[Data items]
--- START ---
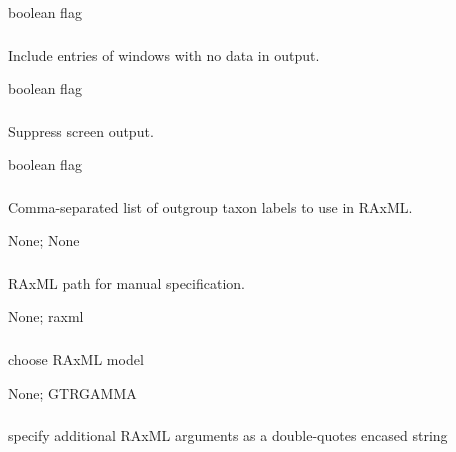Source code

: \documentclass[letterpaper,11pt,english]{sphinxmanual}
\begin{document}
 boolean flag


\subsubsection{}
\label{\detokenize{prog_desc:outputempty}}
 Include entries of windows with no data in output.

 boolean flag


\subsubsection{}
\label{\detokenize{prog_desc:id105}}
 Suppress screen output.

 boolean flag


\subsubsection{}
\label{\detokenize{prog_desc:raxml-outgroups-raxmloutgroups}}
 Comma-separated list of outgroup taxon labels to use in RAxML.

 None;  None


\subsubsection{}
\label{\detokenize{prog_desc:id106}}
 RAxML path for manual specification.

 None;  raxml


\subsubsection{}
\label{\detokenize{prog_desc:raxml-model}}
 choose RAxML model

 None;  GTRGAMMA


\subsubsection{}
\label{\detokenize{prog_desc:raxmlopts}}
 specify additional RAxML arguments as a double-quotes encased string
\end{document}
--- END ---
--- START ---
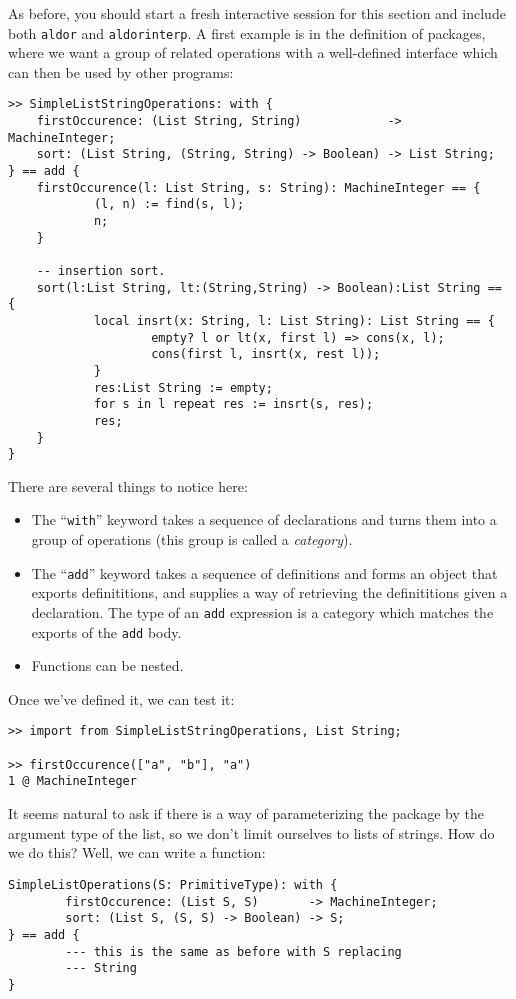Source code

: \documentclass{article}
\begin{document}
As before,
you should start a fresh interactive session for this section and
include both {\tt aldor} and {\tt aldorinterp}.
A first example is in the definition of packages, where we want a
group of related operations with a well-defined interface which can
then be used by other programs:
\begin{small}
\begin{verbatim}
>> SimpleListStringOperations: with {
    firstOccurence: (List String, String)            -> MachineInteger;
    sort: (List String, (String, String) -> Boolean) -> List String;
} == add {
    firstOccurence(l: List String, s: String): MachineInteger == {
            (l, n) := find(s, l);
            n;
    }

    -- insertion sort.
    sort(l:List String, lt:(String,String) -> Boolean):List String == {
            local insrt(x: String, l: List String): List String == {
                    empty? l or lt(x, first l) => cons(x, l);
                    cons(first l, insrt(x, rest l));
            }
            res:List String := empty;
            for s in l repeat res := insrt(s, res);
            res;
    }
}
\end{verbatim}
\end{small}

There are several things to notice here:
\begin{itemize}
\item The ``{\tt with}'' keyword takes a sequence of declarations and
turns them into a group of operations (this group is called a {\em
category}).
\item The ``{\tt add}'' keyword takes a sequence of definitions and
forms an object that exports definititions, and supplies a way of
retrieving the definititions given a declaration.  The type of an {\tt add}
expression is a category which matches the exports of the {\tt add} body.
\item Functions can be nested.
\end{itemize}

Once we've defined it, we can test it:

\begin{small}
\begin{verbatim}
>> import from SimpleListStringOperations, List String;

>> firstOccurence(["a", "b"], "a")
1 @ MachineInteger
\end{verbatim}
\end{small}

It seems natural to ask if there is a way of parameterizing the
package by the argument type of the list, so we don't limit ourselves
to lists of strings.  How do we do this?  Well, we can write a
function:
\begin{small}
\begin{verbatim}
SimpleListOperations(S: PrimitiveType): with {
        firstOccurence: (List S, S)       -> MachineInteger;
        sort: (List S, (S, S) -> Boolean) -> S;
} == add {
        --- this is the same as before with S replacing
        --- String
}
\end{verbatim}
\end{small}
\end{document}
--- END ---
WHAT YOU SHOULD DO:
Extract from the records above the lines from the one containing "of declarations and" to the one containing "SimpleListOperations(S: PrimitiveType): with", both lines included, exactly as they appear and with nothing else.

FINISHED TASK:
\item The ``{\tt with}'' keyword takes a sequence of declarations and
turns them into a group of operations (this group is called a {\em
category}).
\item The ``{\tt add}'' keyword takes a sequence of definitions and
forms an object that exports definititions, and supplies a way of
retrieving the definititions given a declaration.  The type of an {\tt add}
expression is a category which matches the exports of the {\tt add} body.
\item Functions can be nested.
\end{itemize}

Once we've defined it, we can test it:

\begin{small}
\begin{verbatim}
>> import from SimpleListStringOperations, List String;

>> firstOccurence(["a", "b"], "a")
1 @ MachineInteger
\end{verbatim}
\end{small}

It seems natural to ask if there is a way of parameterizing the
package by the argument type of the list, so we don't limit ourselves
to lists of strings.  How do we do this?  Well, we can write a
function:
\begin{small}
\begin{verbatim}
SimpleListOperations(S: PrimitiveType): with {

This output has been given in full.